=== PROBLEM TO WORK ON ===
Start with the first line of the records below. Output each line exactly, ending with the one that contains "- 특정 규칙이 있는".

=== DATA FOR THIS TASK ===
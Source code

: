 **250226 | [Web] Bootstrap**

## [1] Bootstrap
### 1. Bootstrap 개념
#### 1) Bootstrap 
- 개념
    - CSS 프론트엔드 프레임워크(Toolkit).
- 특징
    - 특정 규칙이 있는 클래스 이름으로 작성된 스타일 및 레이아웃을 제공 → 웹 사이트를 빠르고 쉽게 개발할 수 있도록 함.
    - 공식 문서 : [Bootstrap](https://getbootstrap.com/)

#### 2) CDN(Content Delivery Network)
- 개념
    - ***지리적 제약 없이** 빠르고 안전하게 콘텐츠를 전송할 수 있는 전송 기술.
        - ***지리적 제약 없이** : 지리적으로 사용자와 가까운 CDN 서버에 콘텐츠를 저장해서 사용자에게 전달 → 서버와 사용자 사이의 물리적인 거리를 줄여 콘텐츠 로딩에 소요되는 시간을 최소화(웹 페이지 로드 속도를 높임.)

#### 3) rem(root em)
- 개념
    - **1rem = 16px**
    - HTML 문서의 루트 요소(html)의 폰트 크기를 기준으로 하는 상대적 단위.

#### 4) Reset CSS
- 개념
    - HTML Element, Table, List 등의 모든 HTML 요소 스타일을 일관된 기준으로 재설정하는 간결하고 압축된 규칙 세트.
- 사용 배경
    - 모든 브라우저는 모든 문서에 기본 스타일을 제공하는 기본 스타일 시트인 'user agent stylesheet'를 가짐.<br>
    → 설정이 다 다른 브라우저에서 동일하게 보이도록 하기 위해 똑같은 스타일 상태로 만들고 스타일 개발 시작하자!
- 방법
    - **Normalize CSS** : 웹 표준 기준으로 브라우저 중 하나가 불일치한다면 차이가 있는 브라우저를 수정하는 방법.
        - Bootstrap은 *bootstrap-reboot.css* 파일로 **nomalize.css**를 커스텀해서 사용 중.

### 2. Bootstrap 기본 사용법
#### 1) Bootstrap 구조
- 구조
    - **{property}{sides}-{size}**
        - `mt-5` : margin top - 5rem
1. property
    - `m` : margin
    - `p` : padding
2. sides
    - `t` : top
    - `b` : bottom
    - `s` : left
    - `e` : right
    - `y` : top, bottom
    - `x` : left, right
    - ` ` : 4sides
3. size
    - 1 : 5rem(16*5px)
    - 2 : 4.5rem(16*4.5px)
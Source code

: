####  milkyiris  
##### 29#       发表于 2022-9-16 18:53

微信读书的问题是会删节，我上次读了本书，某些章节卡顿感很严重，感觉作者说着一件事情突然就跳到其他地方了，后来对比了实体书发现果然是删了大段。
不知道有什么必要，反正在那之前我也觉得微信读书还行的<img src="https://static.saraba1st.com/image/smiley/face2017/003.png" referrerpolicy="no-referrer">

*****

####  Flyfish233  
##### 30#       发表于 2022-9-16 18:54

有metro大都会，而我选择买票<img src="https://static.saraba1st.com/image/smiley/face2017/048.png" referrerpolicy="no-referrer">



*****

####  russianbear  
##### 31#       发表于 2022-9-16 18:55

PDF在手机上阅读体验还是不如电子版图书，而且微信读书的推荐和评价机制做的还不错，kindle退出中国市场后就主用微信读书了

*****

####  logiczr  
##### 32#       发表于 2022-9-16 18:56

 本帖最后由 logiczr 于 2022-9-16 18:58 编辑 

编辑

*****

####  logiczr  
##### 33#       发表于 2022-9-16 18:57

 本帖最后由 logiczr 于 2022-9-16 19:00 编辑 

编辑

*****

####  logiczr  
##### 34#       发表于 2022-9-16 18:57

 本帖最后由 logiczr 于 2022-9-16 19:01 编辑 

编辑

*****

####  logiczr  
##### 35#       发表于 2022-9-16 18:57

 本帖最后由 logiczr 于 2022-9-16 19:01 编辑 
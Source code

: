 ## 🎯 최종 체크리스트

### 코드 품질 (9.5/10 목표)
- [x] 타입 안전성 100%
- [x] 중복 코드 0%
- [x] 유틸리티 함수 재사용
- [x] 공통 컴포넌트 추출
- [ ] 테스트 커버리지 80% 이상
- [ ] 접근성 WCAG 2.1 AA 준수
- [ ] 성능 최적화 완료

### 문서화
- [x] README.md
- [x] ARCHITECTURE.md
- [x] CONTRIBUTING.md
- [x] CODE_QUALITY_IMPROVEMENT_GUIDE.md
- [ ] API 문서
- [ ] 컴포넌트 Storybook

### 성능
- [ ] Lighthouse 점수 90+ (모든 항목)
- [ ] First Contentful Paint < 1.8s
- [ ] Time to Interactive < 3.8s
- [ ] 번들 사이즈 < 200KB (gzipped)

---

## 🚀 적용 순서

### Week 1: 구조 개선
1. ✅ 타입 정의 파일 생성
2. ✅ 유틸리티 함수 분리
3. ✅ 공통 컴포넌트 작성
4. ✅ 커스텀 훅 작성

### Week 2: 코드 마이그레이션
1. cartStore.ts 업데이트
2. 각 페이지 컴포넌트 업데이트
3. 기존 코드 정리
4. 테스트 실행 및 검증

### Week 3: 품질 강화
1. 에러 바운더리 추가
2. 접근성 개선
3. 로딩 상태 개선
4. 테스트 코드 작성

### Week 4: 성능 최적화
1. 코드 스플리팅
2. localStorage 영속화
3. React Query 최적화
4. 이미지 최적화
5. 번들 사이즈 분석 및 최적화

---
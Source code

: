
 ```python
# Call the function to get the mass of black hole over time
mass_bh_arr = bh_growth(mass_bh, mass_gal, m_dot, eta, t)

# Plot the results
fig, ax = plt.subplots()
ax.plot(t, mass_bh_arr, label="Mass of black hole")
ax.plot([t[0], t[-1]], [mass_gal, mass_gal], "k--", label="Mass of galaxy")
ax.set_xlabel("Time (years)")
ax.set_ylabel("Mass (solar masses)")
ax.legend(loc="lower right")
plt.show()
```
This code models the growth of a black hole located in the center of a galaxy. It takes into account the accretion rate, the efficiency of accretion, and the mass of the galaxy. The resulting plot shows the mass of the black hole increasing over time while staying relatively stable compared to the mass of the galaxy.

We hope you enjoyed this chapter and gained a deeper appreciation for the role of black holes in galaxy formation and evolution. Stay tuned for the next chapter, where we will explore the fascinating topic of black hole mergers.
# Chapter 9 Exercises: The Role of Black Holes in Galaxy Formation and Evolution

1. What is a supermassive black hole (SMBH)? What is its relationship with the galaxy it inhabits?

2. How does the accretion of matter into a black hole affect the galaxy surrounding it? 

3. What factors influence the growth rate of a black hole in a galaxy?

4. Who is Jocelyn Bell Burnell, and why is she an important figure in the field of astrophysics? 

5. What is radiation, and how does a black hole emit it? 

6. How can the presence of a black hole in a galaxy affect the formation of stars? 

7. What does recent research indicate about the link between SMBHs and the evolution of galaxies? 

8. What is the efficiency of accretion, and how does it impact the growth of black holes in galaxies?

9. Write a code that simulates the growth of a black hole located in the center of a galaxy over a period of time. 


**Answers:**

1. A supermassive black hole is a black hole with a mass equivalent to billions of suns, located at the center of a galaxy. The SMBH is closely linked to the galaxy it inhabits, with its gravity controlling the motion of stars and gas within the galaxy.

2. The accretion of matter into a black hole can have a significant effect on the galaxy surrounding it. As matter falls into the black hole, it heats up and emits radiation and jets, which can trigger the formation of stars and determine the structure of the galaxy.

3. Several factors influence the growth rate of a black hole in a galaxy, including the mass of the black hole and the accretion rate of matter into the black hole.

=== RESULT OF THE EXERCISE ===
Source code

: **250226 | [Web] Bootstrap**

## [1] Bootstrap
### 1. Bootstrap 개념
#### 1) Bootstrap 
- 개념
    - CSS 프론트엔드 프레임워크(Toolkit).
- 특징
    - 특정 규칙이 있는 클래스 이름으로 작성된 스타일 및 레이아웃을 제공 → 웹 사이트를 빠르고 쉽게 개발할 수 있도록 함.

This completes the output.